• **What is needed**: Copy the first line of the entries below and every line after it through the line containing "Gets or sets". Do not include pictures.

Data excerpts
=== Begin Enclosure ===
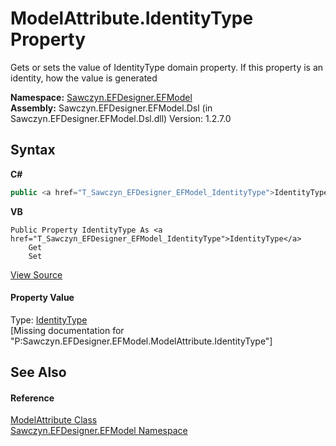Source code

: # ModelAttribute.IdentityType Property 
 

Gets or sets the value of IdentityType domain property. If this property is an identity, how the value is generated

**Namespace:**&nbsp;<a href="N_Sawczyn_EFDesigner_EFModel">Sawczyn.EFDesigner.EFModel</a><br />**Assembly:**&nbsp;Sawczyn.EFDesigner.EFModel.Dsl (in Sawczyn.EFDesigner.EFModel.Dsl.dll) Version: 1.2.7.0

## Syntax

**C#**<br />
``` C#
public <a href="T_Sawczyn_EFDesigner_EFModel_IdentityType">IdentityType</a> IdentityType { get; set; }
```

**VB**<br />
``` VB
Public Property IdentityType As <a href="T_Sawczyn_EFDesigner_EFModel_IdentityType">IdentityType</a>
	Get
	Set
```

<a href="https://github.com/msawczyn/EFDesigner/tree/master/src/Dsl/GeneratedCode/DomainClasses.cs#L6066" title="View the source code">View Source</a><br />

#### Property Value
Type: <a href="T_Sawczyn_EFDesigner_EFModel_IdentityType">IdentityType</a><br />\[Missing <value> documentation for "P:Sawczyn.EFDesigner.EFModel.ModelAttribute.IdentityType"\]

## See Also


#### Reference
<a href="T_Sawczyn_EFDesigner_EFModel_ModelAttribute">ModelAttribute Class</a><br /><a href="N_Sawczyn_EFDesigner_EFModel">Sawczyn.EFDesigner.EFModel Namespace</a><br />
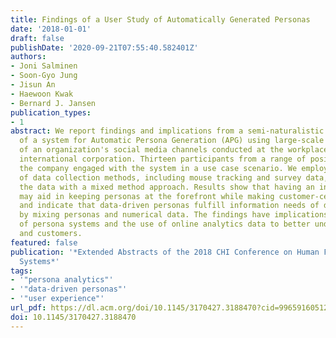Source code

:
 ```yaml
---
title: Findings of a User Study of Automatically Generated Personas
date: '2018-01-01'
draft: false
publishDate: '2020-09-21T07:55:40.582401Z'
authors:
- Joni Salminen
- Soon-Gyo Jung
- Jisun An
- Haewoon Kwak
- Bernard J. Jansen
publication_types:
- 1
abstract: We report findings and implications from a semi-naturalistic user study
  of a system for Automatic Persona Generation (APG) using large-scale audience data
  of an organization's social media channels conducted at the workplace of a major
  international corporation. Thirteen participants from a range of positions within
  the company engaged with the system in a use case scenario. We employed a variety
  of data collection methods, including mouse tracking and survey data, analyzing
  the data with a mixed method approach. Results show that having an interactive system
  may aid in keeping personas at the forefront while making customer-centric decisions
  and indicate that data-driven personas fulfill information needs of decision makers
  by mixing personas and numerical data. The findings have implications for the design
  of persona systems and the use of online analytics data to better understand users
  and customers.
featured: false
publication: '*Extended Abstracts of the 2018 CHI Conference on Human Factors in Computing
  Systems*'
tags:
- '"persona analytics"'
- '"data-driven personas"'
- '"user experience"'
url_pdf: https://dl.acm.org/doi/10.1145/3170427.3188470?cid=99659160512
doi: 10.1145/3170427.3188470
---
```


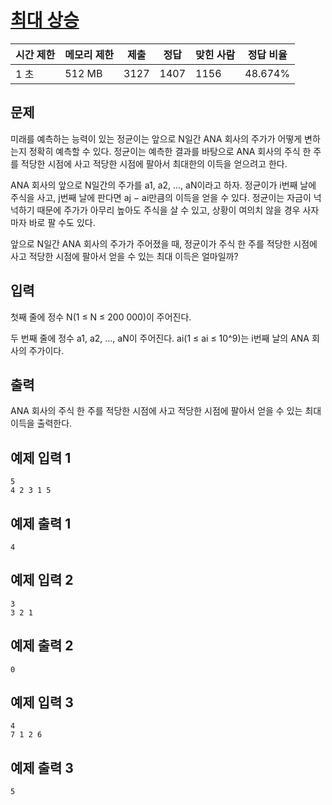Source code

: # [최대 상승](https://www.acmicpc.net/problem/25644)

| 시간 제한 | 메모리 제한 | 제출 | 정답 | 맞힌 사람 | 정답 비율 |
| --- | --- | --- | --- | --- | --- |
| 1 초 | 512 MB | 3127 | 1407 | 1156 | 48.674% |

## 문제

미래를 예측하는 능력이 있는 정균이는 앞으로 N일간 ANA 회사의 주가가 어떻게 변하는지 정확히 예측할 수 있다. 정균이는 예측한 결과를 바탕으로 ANA 회사의 주식 한 주를 적당한 시점에 사고 적당한 시점에 팔아서 최대한의 이득을 얻으려고 한다.

ANA 회사의 앞으로 N일간의 주가를 a1, a2, ..., aN이라고 하자. 정균이가 i번째 날에 주식을 사고, j번째 날에 판다면 aj − ai만큼의 이득을 얻을 수 있다. 정균이는 자금이 넉넉하기 때문에 주가가 아무리 높아도 주식을 살 수 있고, 상황이 여의치 않을 경우 사자마자 바로 팔 수도 있다.

앞으로 N일간 ANA 회사의 주가가 주어졌을 때, 정균이가 주식 한 주를 적당한 시점에 사고 적당한 시점에 팔아서 얻을 수 있는 최대 이득은 얼마일까?

## 입력

첫째 줄에 정수 N(1 ≤ N ≤ 200 000)이 주어진다.

두 번째 줄에 정수 a1, a2, ..., aN이 주어진다. ai(1 ≤ ai ≤ 10^9)는 i번째 날의 ANA 회사의 주가이다.

## 출력

ANA 회사의 주식 한 주를 적당한 시점에 사고 적당한 시점에 팔아서 얻을 수 있는 최대 이득을 출력한다.

## 예제 입력 1

```
5
4 2 3 1 5

```

## 예제 출력 1

```
4

```

## 예제 입력 2

```
3
3 2 1

```

## 예제 출력 2

```
0

```

## 예제 입력 3

```
4
7 1 2 6

```

## 예제 출력 3

```
5
```
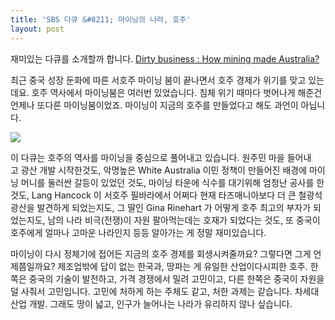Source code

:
 ```yaml
---
title: 'SBS 다큐 &#8211; 마이닝의 나라, 호주'
layout: post
---
```

재미있는 다큐를 소개할까 합니다. <a href="http://www.sbs.com.au/dirtybusiness/" target="_blank">Dirty business : How mining made Australia?</a>

  

최근 중국 성장 둔화에 따른 서호주 마이닝 붐이 끝나면서 호주 경제가 위기를 맞고 있는데요. 호주 역사에서 마이닝붐은 여러번 있었습니다. 침체 위기 때마다 벗어나게 해준건 언제나 또다른 마이닝붐이었죠. 마이닝이 지금의 호주를 만들었다고 해도 과언이 아닙니다.

![](http://i.imgur.com/r3l74tJ.jpg)

이 다큐는 호주의 역사를 마이닝을 중심으로 풀어내고 있습니다. 원주민 마을 들어내고 광산 개발 시작한것도, 악명높은 White Australia 이민 정책이 만들어진 배경에 마이닝 머니를 둘러싼 갈등이 있었던 것도, 마이닝 타운에 식수를 대기위해 엄청난 공사를 한것도, Lang Hancock 이 서호주 필바라에서 어쩌다 현재 타즈매니아보다 더 큰 철광석 광산을 발견하게 되었는지도, 그 딸인 Gina Rinehart 가 어떻게 호주 최고의 부자가 되었는지도, 남의 나라 비극(전쟁)이 자원 팔아먹는데는 호재가 되었다는 것도, 또 중국이 호주에게 얼마나 고마운 나라인지 등등 알아가는 게 정말 재미있습니다.
  

마이닝이 다시 정체기에 접어든 지금의 호주 경제를 회생시켜줄까요? 그렇다면 그게 언제쯤일까요? 제조업밖에 답이 없는 한국과, 땅파는 게 유일한 산업이다시피한 호주. 한쪽은 중국의 기술이 발전하고, 가격 경쟁에서 밀려 고민이고, 다른 한쪽은 중국이 자원을 덜 사줘서 고민입니다. 고민에 처하게 하는 주체도 같고, 처한 과제는 같습니다. 차세대 산업 개발. 그래도 땅이 넓고, 인구가 늘어나는 나라가 유리하지 않나 싶습니다.
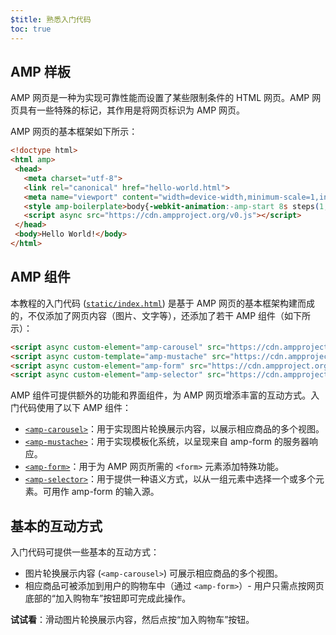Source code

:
 ```yaml
---
$title: 熟悉入门代码
toc: true
---
```




## AMP 样板
AMP 网页是一种为实现可靠性能而设置了某些限制条件的 HTML 网页。AMP 网页具有一些特殊的标记，其作用是将网页标识为 AMP 网页。

AMP 网页的基本框架如下所示：

```html
<!doctype html>
<html amp>
 <head>
   <meta charset="utf-8">
   <link rel="canonical" href="hello-world.html">
   <meta name="viewport" content="width=device-width,minimum-scale=1,initial-scale=1">
   <style amp-boilerplate>body{-webkit-animation:-amp-start 8s steps(1,end) 0s 1 normal both;-moz-animation:-amp-start 8s steps(1,end) 0s 1 normal both;-ms-animation:-amp-start 8s steps(1,end) 0s 1 normal both;animation:-amp-start 8s steps(1,end) 0s 1 normal both}@-webkit-keyframes -amp-start{from{visibility:hidden}to{visibility:visible}}@-moz-keyframes -amp-start{from{visibility:hidden}to{visibility:visible}}@-ms-keyframes -amp-start{from{visibility:hidden}to{visibility:visible}}@-o-keyframes -amp-start{from{visibility:hidden}to{visibility:visible}}@keyframes -amp-start{from{visibility:hidden}to{visibility:visible}}</style><noscript><style amp-boilerplate>body{-webkit-animation:none;-moz-animation:none;-ms-animation:none;animation:none}</style></noscript>
   <script async src="https://cdn.ampproject.org/v0.js"></script>
 </head>
 <body>Hello World!</body>
</html>
```

## AMP 组件

本教程的入门代码 ([`static/index.html`](https://github.com/googlecodelabs/advanced-interactivity-in-amp/blob/master/static/index.html)) 是基于 AMP 网页的基本框架构建而成的，不仅添加了网页内容（图片、文字等），还添加了若干 AMP 组件（如下所示）：

```html
<script async custom-element="amp-carousel" src="https://cdn.ampproject.org/v0/amp-carousel-0.1.js"></script>
<script async custom-template="amp-mustache" src="https://cdn.ampproject.org/v0/amp-mustache-0.1.js"></script>
<script async custom-element="amp-form" src="https://cdn.ampproject.org/v0/amp-form-0.1.js"></script>
<script async custom-element="amp-selector" src="https://cdn.ampproject.org/v0/amp-selector-0.1.js"></script>
```

AMP 组件可提供额外的功能和界面组件，为 AMP 网页增添丰富的互动方式。入门代码使用了以下 AMP 组件：

- [`<amp-carousel>`](/zh_cn/docs/reference/components/amp-carousel.html)：用于实现图片轮换展示内容，以展示相应商品的多个视图。
- [`<amp-mustache>`](/zh_cn/docs/reference/components/amp-mustache.html)：用于实现模板化系统，以呈现来自 amp-form 的服务器响应。
- [`<amp-form>`](/zh_cn/docs/reference/components/amp-form.html)：用于为 AMP 网页所需的 `<form>` 元素添加特殊功能。
- [`<amp-selector>`](/zh_cn/docs/reference/components/amp-form.html)：用于提供一种语义方式，以从一组元素中选择一个或多个元素。可用作 amp-form 的输入源。

## 基本的互动方式

入门代码可提供一些基本的互动方式：

- 图片轮换展示内容 (`<amp-carousel>`) 可展示相应商品的多个视图。
- 相应商品可被添加到用户的购物车中（通过 `<amp-form>`）- 用户只需点按网页底部的“加入购物车”按钮即可完成此操作。


**试试看**：滑动图片轮换展示内容，然后点按“加入购物车”按钮。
=== End Enclosure ===
• **Output of the exercise**:
Source code

: # ModelAttribute.IdentityType Property 
 

Gets or sets the value of IdentityType domain property. If this property is an identity, how the value is generated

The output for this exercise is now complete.